Why Do Passive Motion Devices Not Heal The Brain?

With Dr. Nick Housley 16th Nov, 21


A stroke rehabilitation program may use active and passive motion devices. Passive motion devices assist you in increasing your range of motion without engaging your muscles. However, active motion devices can heal the brain of stroke survivors because they need muscle engagement.

Why Do Active Motion Devices Work Better?
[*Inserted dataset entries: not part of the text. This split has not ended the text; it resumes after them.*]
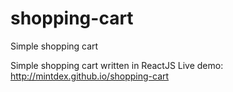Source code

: # shopping-cart
Simple shopping cart 

Simple shopping cart written in ReactJS
Live demo: http://mintdex.github.io/shopping-cart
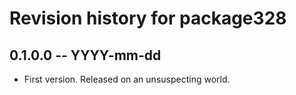 # Revision history for package328

## 0.1.0.0 -- YYYY-mm-dd

* First version. Released on an unsuspecting world.
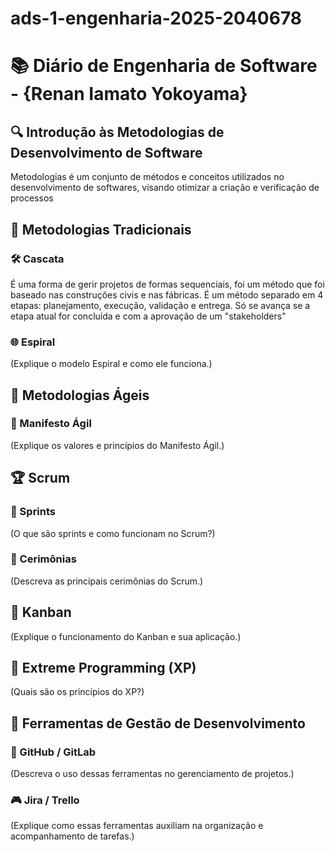 # ads-1-engenharia-2025-2040678

# 📚 Diário de Engenharia de Software - {Renan Iamato Yokoyama}

## 🔍 Introdução às Metodologias de Desenvolvimento de Software  
Metodologias é um conjunto de métodos e conceitos utilizados no desenvolvimento de softwares, visando otimizar a criação e verificação de processos
## 📖 Metodologias Tradicionais  
### 🛠️ Cascata  
É uma forma de gerir projetos de formas sequenciais, foi um método que foi baseado nas construções civis e nas fábricas.
É um método separado em 4 etapas: planejamento, execução, validação e entrega. Só se avança se a etapa atual for concluída e com a aprovação de um "stakeholders"



### 🌐 Espiral  
(Explique o modelo Espiral e como ele funciona.)

## 💪 Metodologias Ágeis  
### 📖 Manifesto Ágil  
(Explique os valores e princípios do Manifesto Ágil.)

## 🏆 Scrum  
### 📅 Sprints  
(O que são sprints e como funcionam no Scrum?)

### 💬 Cerimônias  
(Descreva as principais cerimônias do Scrum.)

## 🎯 Kanban  
(Explique o funcionamento do Kanban e sua aplicação.)

## 🚀 Extreme Programming (XP)  
(Quais são os princípios do XP?)

## 🔧 Ferramentas de Gestão de Desenvolvimento  
### 💪 GitHub / GitLab  
(Descreva o uso dessas ferramentas no gerenciamento de projetos.)

### 🎮 Jira / Trello  
(Explique como essas ferramentas auxiliam na organização e acompanhamento de tarefas.)
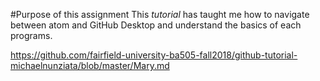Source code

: <!-- This is an HTML comment, which can be used to embed hidden text in a Markdown file. -->
<!-- In the lines that follow, use Markdown to describe the purpose of this tutorial and provide a link back to the original GitHub.md file on GitHub. Don't just write unformatted text, use Markdown to structure your document.  -->


#Purpose of this assignment
This *tutorial* has taught me how to navigate between atom and GitHub Desktop and understand the basics of each programs.

https://github.com/fairfield-university-ba505-fall2018/github-tutorial-michaelnunziata/blob/master/Mary.md
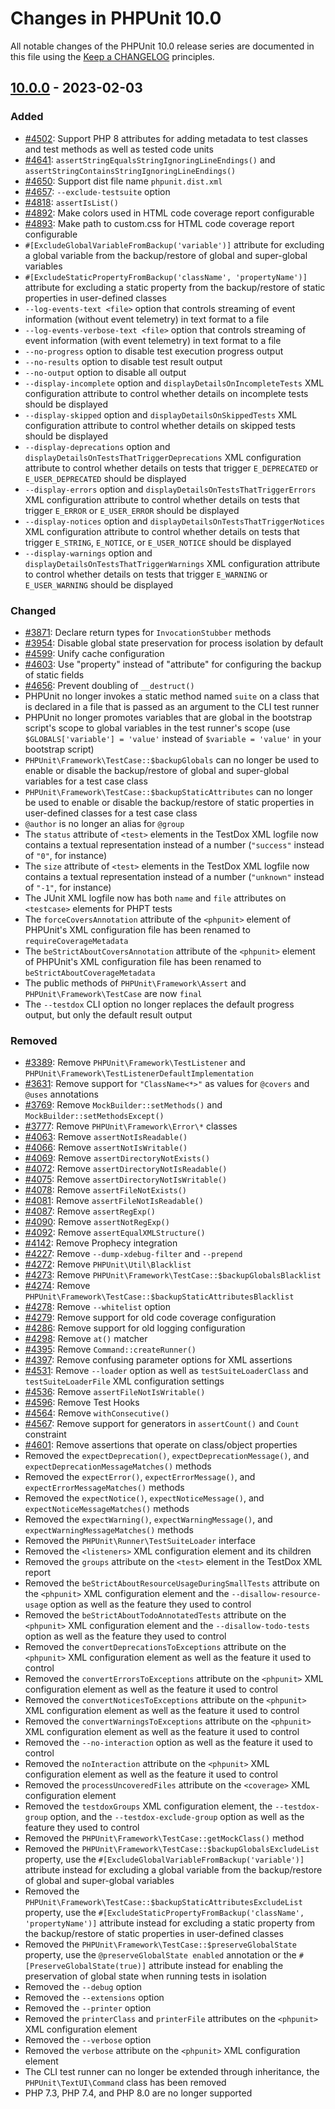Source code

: # Changes in PHPUnit 10.0

All notable changes of the PHPUnit 10.0 release series are documented in this file using the [Keep a CHANGELOG](https://keepachangelog.com/) principles.

## [10.0.0] - 2023-02-03

### Added

* [#4502](https://github.com/sebastianbergmann/phpunit/issues/4502): Support PHP 8 attributes for adding metadata to test classes and test methods as well as tested code units
* [#4641](https://github.com/sebastianbergmann/phpunit/issues/4641): `assertStringEqualsStringIgnoringLineEndings()` and `assertStringContainsStringIgnoringLineEndings()`
* [#4650](https://github.com/sebastianbergmann/phpunit/issues/4650): Support dist file name `phpunit.dist.xml`
* [#4657](https://github.com/sebastianbergmann/phpunit/pull/4657): `--exclude-testsuite` option
* [#4818](https://github.com/sebastianbergmann/phpunit/pull/4818): `assertIsList()`
* [#4892](https://github.com/sebastianbergmann/phpunit/issues/4892): Make colors used in HTML code coverage report configurable
* [#4893](https://github.com/sebastianbergmann/phpunit/issues/4893): Make path to custom.css for HTML code coverage report configurable
* `#[ExcludeGlobalVariableFromBackup('variable')]` attribute for excluding a global variable from the backup/restore of global and super-global variables
* `#[ExcludeStaticPropertyFromBackup('className', 'propertyName')]` attribute for excluding a static property from the backup/restore of static properties in user-defined classes
* `--log-events-text <file>` option that controls streaming of event information (without event telemetry) in text format to a file
* `--log-events-verbose-text <file>` option that controls streaming of event information (with event telemetry) in text format to a file
* `--no-progress` option to disable test execution progress output
* `--no-results` option to disable test result output
* `--no-output` option to disable all output
* `--display-incomplete` option and `displayDetailsOnIncompleteTests` XML configuration attribute to control whether details on incomplete tests should be displayed
* `--display-skipped` option and `displayDetailsOnSkippedTests` XML configuration attribute to control whether details on skipped tests should be displayed
* `--display-deprecations` option and `displayDetailsOnTestsThatTriggerDeprecations` XML configuration attribute to control whether details on tests that trigger `E_DEPRECATED` or `E_USER_DEPRECATED` should be displayed
* `--display-errors` option and `displayDetailsOnTestsThatTriggerErrors` XML configuration attribute to control whether details on tests that trigger `E_ERROR` or `E_USER_ERROR` should be displayed
* `--display-notices` option and `displayDetailsOnTestsThatTriggerNotices` XML configuration attribute to control whether details on tests that trigger `E_STRING`, `E_NOTICE`, or `E_USER_NOTICE` should be displayed
* `--display-warnings` option and `displayDetailsOnTestsThatTriggerWarnings` XML configuration attribute to control whether details on tests that trigger `E_WARNING` or `E_USER_WARNING` should be displayed

### Changed

* [#3871](https://github.com/sebastianbergmann/phpunit/issues/3871): Declare return types for `InvocationStubber` methods
* [#3954](https://github.com/sebastianbergmann/phpunit/issues/3954): Disable global state preservation for process isolation by default
* [#4599](https://github.com/sebastianbergmann/phpunit/issues/4599): Unify cache configuration
* [#4603](https://github.com/sebastianbergmann/phpunit/issues/4603): Use "property" instead of "attribute" for configuring the backup of static fields
* [#4656](https://github.com/sebastianbergmann/phpunit/issues/4656): Prevent doubling of `__destruct()`
* PHPUnit no longer invokes a static method named `suite` on a class that is declared in a file that is passed as an argument to the CLI test runner
* PHPUnit no longer promotes variables that are global in the bootstrap script's scope to global variables in the test runner's scope (use `$GLOBALS['variable'] = 'value'` instead of `$variable = 'value'` in your bootstrap script)
* `PHPUnit\Framework\TestCase::$backupGlobals` can no longer be used to enable or disable the backup/restore of global and super-global variables for a test case class
* `PHPUnit\Framework\TestCase::$backupStaticAttributes` can no longer be used to enable or disable the backup/restore of static properties in user-defined classes for a test case class
* `@author` is no longer an alias for `@group`
* The `status` attribute of `<test>` elements in the TestDox XML logfile now contains a textual representation instead of a number (`"success"` instead of `"0"`, for instance)
* The `size` attribute of `<test>` elements in the TestDox XML logfile now contains a textual representation instead of a number (`"unknown"` instead of `"-1"`, for instance)
* The JUnit XML logfile now has both `name` and `file` attributes on `<testcase>` elements for PHPT tests
* The `forceCoversAnnotation` attribute of the `<phpunit>` element of PHPUnit's XML configuration file has been renamed to `requireCoverageMetadata`
* The `beStrictAboutCoversAnnotation` attribute of the `<phpunit>` element of PHPUnit's XML configuration file has been renamed to `beStrictAboutCoverageMetadata`
* The public methods of `PHPUnit\Framework\Assert` and `PHPUnit\Framework\TestCase` are now `final`
* The `--testdox` CLI option no longer replaces the default progress output, but only the default result output

### Removed

* [#3389](https://github.com/sebastianbergmann/phpunit/issues/3389): Remove `PHPUnit\Framework\TestListener` and `PHPUnit\Framework\TestListenerDefaultImplementation`
* [#3631](https://github.com/sebastianbergmann/phpunit/issues/3631): Remove support for `"ClassName<*>"` as values for `@covers` and `@uses` annotations
* [#3769](https://github.com/sebastianbergmann/phpunit/issues/3769): Remove `MockBuilder::setMethods()` and `MockBuilder::setMethodsExcept()`
* [#3777](https://github.com/sebastianbergmann/phpunit/issues/3777): Remove `PHPUnit\Framework\Error\*` classes
* [#4063](https://github.com/sebastianbergmann/phpunit/issues/4063): Remove `assertNotIsReadable()`
* [#4066](https://github.com/sebastianbergmann/phpunit/issues/4066): Remove `assertNotIsWritable()`
* [#4069](https://github.com/sebastianbergmann/phpunit/issues/4069): Remove `assertDirectoryNotExists()`
* [#4072](https://github.com/sebastianbergmann/phpunit/issues/4072): Remove `assertDirectoryNotIsReadable()`
* [#4075](https://github.com/sebastianbergmann/phpunit/issues/4075): Remove `assertDirectoryNotIsWritable()`
* [#4078](https://github.com/sebastianbergmann/phpunit/issues/4078): Remove `assertFileNotExists()`
* [#4081](https://github.com/sebastianbergmann/phpunit/issues/4081): Remove `assertFileNotIsReadable()`
* [#4087](https://github.com/sebastianbergmann/phpunit/issues/4087): Remove `assertRegExp()`
* [#4090](https://github.com/sebastianbergmann/phpunit/issues/4090): Remove `assertNotRegExp()`
* [#4092](https://github.com/sebastianbergmann/phpunit/issues/4092): Remove `assertEqualXMLStructure()`
* [#4142](https://github.com/sebastianbergmann/phpunit/issues/4142): Remove Prophecy integration
* [#4227](https://github.com/sebastianbergmann/phpunit/issues/4227): Remove `--dump-xdebug-filter` and `--prepend`
* [#4272](https://github.com/sebastianbergmann/phpunit/issues/4272): Remove `PHPUnit\Util\Blacklist`
* [#4273](https://github.com/sebastianbergmann/phpunit/issues/4273): Remove `PHPUnit\Framework\TestCase::$backupGlobalsBlacklist`
* [#4274](https://github.com/sebastianbergmann/phpunit/issues/4274): Remove `PHPUnit\Framework\TestCase::$backupStaticAttributesBlacklist`
* [#4278](https://github.com/sebastianbergmann/phpunit/issues/4278): Remove `--whitelist` option
* [#4279](https://github.com/sebastianbergmann/phpunit/issues/4279): Remove support for old code coverage configuration
* [#4286](https://github.com/sebastianbergmann/phpunit/issues/4286): Remove support for old logging configuration
* [#4298](https://github.com/sebastianbergmann/phpunit/issues/4298): Remove `at()` matcher
* [#4395](https://github.com/sebastianbergmann/phpunit/issues/4395): Remove `Command::createRunner()`
* [#4397](https://github.com/sebastianbergmann/phpunit/issues/4397): Remove confusing parameter options for XML assertions
* [#4531](https://github.com/sebastianbergmann/phpunit/pull/4531): Remove `--loader` option as well as `testSuiteLoaderClass` and `testSuiteLoaderFile` XML configuration settings
* [#4536](https://github.com/sebastianbergmann/phpunit/issues/4536): Remove `assertFileNotIsWritable()`
* [#4596](https://github.com/sebastianbergmann/phpunit/issues/4595): Remove Test Hooks
* [#4564](https://github.com/sebastianbergmann/phpunit/issues/4564): Remove `withConsecutive()`
* [#4567](https://github.com/sebastianbergmann/phpunit/issues/4567): Remove support for generators in `assertCount()` and `Count` constraint
* [#4601](https://github.com/sebastianbergmann/phpunit/issues/4601): Remove assertions that operate on class/object properties
* Removed the `expectDeprecation()`, `expectDeprecationMessage()`, and `expectDeprecationMessageMatches()` methods
* Removed the `expectError()`, `expectErrorMessage()`, and `expectErrorMessageMatches()` methods
* Removed the `expectNotice()`, `expectNoticeMessage()`, and `expectNoticeMessageMatches()` methods
* Removed the `expectWarning()`, `expectWarningMessage()`, and `expectWarningMessageMatches()` methods
* Removed the `PHPUnit\Runner\TestSuiteLoader` interface
* Removed the `<listeners>` XML configuration element and its children
* Removed the `groups` attribute on the `<test>` element in the TestDox XML report
* Removed the `beStrictAboutResourceUsageDuringSmallTests` attribute on the `<phpunit>` XML configuration element and the `--disallow-resource-usage` option as well as the feature they used to control
* Removed the `beStrictAboutTodoAnnotatedTests` attribute on the `<phpunit>` XML configuration element and the `--disallow-todo-tests` option as well as the feature they used to control
* Removed the `convertDeprecationsToExceptions` attribute on the `<phpunit>` XML configuration element as well as the feature it used to control
* Removed the `convertErrorsToExceptions` attribute on the `<phpunit>` XML configuration element as well as the feature it used to control
* Removed the `convertNoticesToExceptions` attribute on the `<phpunit>` XML configuration element as well as the feature it used to control
* Removed the `convertWarningsToExceptions` attribute on the `<phpunit>` XML configuration element as well as the feature it used to control
* Removed the `--no-interaction` option as well as the feature it used to control
* Removed the `noInteraction` attribute on the `<phpunit>` XML configuration element as well as the feature it used to control
* Removed the `processUncoveredFiles` attribute on the `<coverage>` XML configuration element
* Removed the `testdoxGroups` XML configuration element, the `--testdox-group` option, and the `--testdox-exclude-group` option as well as the feature they used to control
* Removed the `PHPUnit\Framework\TestCase::getMockClass()` method
* Removed the `PHPUnit\Framework\TestCase::$backupGlobalsExcludeList` property, use the `#[ExcludeGlobalVariableFromBackup('variable')]` attribute instead for excluding a global variable from the backup/restore of global and super-global variables
* Removed the `PHPUnit\Framework\TestCase::$backupStaticAttributesExcludeList` property, use the `#[ExcludeStaticPropertyFromBackup('className', 'propertyName')]` attribute instead for excluding a static property from the backup/restore of static properties in user-defined classes
* Removed the `PHPUnit\Framework\TestCase::$preserveGlobalState` property, use the `@preserveGlobalState enabled` annotation or the `#[PreserveGlobalState(true)]` attribute instead for enabling the preservation of global state when running tests in isolation
* Removed the `--debug` option
* Removed the `--extensions` option
* Removed the `--printer` option
* Removed the `printerClass` and `printerFile` attributes on the `<phpunit>` XML configuration element
* Removed the `--verbose` option
* Removed the `verbose` attribute on the `<phpunit>` XML configuration element
* The CLI test runner can no longer be extended through inheritance, the `PHPUnit\TextUI\Command` class has been removed
* PHP 7.3, PHP 7.4, and PHP 8.0 are no longer supported

[10.0.0]: https://github.com/sebastianbergmann/phpunit/compare/9.5...main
In physical/outpatient therapy, you do 30-40 repetitions per hour on average to strengthen or reduce spasticity or improve the precision of your movements. However, robotic devices can help you do this therapy from your home.

Also, you can do 300-400 repetitions an hour on average with the help of these active motion devices. It means a lot more movement than your typical sessions to rewire your brain to increase motion.

Why Do Outpatient Settings Not Improve Brain Function?

To improve brain function, you have to perform 400-600 repetitions a day, which is a lot of movement. In contrast, in most outpatient therapy settings, you see your therapist for 45-60 minutes 2-3 times a week, and you do between 30-40 repetitions. It is about tenfold what is actually needed. As a result, this stroke rehabilitation is insufficient to improve brain function.

Why Do Passive Motion Devices Not Rewire Your Brain?

For your brain to rewire, it is not sufficient for you to have movements imposed upon you. You have to be actively engaged in those motions for your brain to respond.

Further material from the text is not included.